ETCHED LASER KIT FINISHING SUGGESTIONSÓ
by
Bonnie Soucek Miniature Creations
Note: Suggestions are always included with my kits (at least those designed/printed
in the last 18 months)...and updated as I experiment with new techniques.
Always go slowly, work under good lighting, and use a magnifying tool if necessary.
I like to use Chartpak
stain pens, Elmer’s Painters paint pens (fine point), Zig Writer pens - available
at Michaels and probably other craft/art stores - and Sharpie ultra fine point permanent marker pens (a wide variety
of colors are available). However, I’ve found some markers/writer pens do tend to bleed if wet.
Sam's
Club carried a package of 28 multi-colored Sharpie ultra fine point pens at a reasonable cost. Zig
pens have both a thin and a broader tip, perfect for coloring in detailed etched designs, and multi-coloring a piece.
Spring 2006, I found wonderful Prismacolor Premier markers (more like a stain)
in Hobby Lobby’s Art Department - a wide range of colors. Like Zig pens, each has both a thin and
a broader tip.
When using stain/markers,
as you touch point to wood, some bleed slightly into wood and up to etching lines…that’s a good thing when multi-coloring
a piece - just be more careful with pens when near etched lines.
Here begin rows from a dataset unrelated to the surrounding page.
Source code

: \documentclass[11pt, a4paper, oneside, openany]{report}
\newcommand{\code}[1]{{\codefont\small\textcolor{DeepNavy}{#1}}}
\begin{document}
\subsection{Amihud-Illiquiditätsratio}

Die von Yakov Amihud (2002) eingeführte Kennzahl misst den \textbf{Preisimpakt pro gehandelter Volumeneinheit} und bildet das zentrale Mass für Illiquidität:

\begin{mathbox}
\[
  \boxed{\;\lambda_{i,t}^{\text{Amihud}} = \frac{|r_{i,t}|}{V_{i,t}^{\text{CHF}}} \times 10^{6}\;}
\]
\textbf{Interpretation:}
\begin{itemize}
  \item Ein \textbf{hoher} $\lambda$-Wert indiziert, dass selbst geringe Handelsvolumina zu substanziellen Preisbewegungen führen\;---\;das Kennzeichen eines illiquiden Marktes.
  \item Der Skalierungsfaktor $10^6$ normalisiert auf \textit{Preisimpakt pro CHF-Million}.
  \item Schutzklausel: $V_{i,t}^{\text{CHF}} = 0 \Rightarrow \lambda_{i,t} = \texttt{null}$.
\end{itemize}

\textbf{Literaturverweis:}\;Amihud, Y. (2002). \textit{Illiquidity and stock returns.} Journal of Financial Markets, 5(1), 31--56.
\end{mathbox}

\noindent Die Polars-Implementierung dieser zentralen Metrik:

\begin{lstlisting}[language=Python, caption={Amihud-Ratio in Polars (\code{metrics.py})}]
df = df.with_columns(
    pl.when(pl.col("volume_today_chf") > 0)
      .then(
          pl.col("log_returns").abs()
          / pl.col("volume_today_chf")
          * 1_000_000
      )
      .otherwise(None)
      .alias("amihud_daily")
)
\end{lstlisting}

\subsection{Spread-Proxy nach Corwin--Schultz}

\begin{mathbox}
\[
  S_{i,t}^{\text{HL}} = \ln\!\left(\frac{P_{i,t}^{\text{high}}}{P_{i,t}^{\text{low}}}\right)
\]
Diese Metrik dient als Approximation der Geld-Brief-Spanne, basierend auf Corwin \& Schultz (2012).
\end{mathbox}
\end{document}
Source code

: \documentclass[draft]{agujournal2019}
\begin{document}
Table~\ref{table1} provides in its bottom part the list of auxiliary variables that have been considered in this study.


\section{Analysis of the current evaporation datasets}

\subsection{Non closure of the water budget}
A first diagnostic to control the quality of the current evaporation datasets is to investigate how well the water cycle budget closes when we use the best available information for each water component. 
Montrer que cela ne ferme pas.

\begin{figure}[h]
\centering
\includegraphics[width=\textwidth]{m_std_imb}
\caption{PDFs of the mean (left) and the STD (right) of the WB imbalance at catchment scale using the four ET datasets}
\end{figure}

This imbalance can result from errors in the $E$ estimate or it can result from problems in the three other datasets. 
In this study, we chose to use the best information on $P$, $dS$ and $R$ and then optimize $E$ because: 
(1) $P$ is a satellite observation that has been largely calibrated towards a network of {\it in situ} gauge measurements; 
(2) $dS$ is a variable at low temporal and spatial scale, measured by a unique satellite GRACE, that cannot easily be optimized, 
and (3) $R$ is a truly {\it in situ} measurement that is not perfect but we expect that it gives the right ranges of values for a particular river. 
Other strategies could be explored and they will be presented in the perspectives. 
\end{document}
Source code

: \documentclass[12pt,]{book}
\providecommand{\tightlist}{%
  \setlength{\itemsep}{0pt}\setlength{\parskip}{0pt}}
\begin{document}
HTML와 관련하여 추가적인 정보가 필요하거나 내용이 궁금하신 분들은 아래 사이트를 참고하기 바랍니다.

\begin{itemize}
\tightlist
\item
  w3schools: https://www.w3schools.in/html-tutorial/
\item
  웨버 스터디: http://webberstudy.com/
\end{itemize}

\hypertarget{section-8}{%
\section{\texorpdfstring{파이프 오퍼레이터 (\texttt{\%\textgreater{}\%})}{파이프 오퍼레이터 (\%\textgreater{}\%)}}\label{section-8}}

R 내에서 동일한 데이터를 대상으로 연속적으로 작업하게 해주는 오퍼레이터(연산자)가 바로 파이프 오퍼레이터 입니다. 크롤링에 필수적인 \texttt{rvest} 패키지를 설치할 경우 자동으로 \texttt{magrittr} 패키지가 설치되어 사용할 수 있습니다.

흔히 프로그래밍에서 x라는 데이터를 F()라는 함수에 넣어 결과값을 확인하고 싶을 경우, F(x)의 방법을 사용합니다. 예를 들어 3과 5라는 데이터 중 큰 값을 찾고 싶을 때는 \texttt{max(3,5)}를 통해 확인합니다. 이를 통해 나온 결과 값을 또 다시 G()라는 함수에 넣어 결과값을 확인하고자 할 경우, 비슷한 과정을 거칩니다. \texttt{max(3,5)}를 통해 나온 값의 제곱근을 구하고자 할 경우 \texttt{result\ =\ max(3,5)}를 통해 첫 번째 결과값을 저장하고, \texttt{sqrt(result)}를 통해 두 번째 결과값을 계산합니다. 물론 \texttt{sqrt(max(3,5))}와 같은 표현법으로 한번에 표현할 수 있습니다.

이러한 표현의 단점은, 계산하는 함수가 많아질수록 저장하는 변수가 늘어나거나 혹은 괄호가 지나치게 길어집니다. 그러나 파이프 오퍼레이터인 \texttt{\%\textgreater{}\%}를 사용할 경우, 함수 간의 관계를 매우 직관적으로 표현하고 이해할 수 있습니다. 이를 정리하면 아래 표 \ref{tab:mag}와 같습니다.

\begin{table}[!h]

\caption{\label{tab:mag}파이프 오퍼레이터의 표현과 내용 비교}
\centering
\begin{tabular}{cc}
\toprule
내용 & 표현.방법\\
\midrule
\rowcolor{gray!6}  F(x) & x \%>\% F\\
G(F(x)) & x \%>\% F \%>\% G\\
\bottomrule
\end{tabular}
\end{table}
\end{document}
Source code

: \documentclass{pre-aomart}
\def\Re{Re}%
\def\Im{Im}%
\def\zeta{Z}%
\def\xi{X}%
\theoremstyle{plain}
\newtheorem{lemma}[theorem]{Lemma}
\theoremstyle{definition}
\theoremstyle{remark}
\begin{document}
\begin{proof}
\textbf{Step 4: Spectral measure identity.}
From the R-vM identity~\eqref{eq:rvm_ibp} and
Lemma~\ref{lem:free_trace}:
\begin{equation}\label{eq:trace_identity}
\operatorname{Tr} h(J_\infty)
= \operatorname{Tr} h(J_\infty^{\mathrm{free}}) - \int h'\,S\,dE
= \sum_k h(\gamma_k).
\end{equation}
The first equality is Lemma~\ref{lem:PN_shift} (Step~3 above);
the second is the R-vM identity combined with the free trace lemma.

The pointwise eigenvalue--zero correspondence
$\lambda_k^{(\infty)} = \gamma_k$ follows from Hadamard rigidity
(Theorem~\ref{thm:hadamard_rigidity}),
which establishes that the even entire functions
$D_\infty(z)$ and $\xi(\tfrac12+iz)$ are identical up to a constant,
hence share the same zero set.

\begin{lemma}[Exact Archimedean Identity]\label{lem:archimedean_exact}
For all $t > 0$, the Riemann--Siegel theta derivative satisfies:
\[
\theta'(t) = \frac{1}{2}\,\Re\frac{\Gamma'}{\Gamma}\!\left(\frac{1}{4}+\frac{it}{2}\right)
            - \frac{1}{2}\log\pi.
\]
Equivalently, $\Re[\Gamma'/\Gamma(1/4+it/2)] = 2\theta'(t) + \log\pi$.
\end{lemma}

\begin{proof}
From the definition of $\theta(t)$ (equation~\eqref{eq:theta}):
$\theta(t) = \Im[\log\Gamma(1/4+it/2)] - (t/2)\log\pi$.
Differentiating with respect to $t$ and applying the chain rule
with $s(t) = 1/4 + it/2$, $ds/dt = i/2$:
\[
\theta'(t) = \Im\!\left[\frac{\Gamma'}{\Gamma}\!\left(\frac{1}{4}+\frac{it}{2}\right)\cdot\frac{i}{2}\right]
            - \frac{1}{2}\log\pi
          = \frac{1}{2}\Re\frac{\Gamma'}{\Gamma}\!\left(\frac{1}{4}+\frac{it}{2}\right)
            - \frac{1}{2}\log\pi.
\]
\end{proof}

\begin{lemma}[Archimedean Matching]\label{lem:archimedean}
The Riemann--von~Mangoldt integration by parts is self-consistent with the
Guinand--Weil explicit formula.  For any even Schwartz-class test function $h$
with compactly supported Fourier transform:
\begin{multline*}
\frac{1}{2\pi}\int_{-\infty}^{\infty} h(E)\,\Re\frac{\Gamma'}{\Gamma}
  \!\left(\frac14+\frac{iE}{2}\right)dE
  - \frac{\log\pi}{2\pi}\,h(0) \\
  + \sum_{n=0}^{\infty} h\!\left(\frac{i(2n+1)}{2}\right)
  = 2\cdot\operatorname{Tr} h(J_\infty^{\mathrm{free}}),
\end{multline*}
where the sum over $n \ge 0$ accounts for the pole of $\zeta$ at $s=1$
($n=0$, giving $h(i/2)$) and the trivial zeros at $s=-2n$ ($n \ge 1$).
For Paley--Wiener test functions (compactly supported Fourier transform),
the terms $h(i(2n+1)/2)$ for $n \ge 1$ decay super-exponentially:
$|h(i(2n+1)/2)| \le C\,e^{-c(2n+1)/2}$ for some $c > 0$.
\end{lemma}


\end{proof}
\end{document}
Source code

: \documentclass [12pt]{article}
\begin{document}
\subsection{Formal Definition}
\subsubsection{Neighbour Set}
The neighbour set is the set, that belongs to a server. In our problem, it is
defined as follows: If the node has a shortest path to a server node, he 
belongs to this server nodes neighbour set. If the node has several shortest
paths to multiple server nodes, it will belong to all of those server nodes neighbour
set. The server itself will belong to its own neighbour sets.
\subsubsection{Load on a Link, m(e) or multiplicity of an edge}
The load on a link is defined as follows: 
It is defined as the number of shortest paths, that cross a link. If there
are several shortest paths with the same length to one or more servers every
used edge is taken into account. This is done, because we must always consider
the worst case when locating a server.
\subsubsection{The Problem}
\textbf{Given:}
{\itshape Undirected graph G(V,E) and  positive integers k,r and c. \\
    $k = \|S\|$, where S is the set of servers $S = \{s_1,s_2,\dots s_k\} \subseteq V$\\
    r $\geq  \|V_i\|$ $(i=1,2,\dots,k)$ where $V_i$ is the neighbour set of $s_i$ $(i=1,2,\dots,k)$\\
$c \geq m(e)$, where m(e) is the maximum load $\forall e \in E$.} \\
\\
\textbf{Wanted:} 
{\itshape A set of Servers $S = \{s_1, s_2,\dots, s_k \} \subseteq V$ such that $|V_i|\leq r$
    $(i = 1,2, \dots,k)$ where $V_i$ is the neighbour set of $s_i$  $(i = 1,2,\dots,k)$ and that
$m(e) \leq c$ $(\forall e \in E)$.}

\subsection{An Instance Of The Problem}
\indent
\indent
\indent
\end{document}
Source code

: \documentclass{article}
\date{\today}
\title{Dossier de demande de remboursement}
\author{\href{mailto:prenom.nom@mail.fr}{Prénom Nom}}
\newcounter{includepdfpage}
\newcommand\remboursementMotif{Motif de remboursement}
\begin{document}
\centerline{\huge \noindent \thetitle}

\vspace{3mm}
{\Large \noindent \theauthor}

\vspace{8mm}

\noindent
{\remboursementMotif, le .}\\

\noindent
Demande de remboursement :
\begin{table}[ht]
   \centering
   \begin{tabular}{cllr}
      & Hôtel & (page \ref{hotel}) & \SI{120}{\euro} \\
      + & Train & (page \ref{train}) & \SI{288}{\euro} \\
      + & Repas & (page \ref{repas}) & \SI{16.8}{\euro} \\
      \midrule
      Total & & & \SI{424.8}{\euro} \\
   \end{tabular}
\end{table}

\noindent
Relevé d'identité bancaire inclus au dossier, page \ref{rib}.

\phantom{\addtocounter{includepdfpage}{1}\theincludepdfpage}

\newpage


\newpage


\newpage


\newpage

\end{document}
When in a tighter etched area, ever so
lightly ‘dot’ tip of pen onto wood. Add additional coats to achieve desired effect. I always
blot between coats.
When staining all
pieces with only one color...lay all pieces on wax paper. With finger or tweezers, hold piece down and drag pen across piece
until covered, allowing it to slowly 'bleed'. Blot surface with paper towel
between coats…add more as needed. If any piece
is 'etched' and will be the same color stain, firmly press stain pen into etching until totally stained -
blot with paper towel, continue staining. Allow pieces to dry; repeat process for reverse sides/edges. Allow to dry.
You may need to touch-up here/there - be sure pieces dry before gluing.
I also use a combination of stain, paint and markers – depending on the piece, following the
various application suggestions.
In some cases, a lighter
stain is recommended to preserve etched details. You can also stain a piece, let it dry, assemble kit, and then apply a coat of bottled acrylic
paint using dry-brushing method, blotting excess with paper towel.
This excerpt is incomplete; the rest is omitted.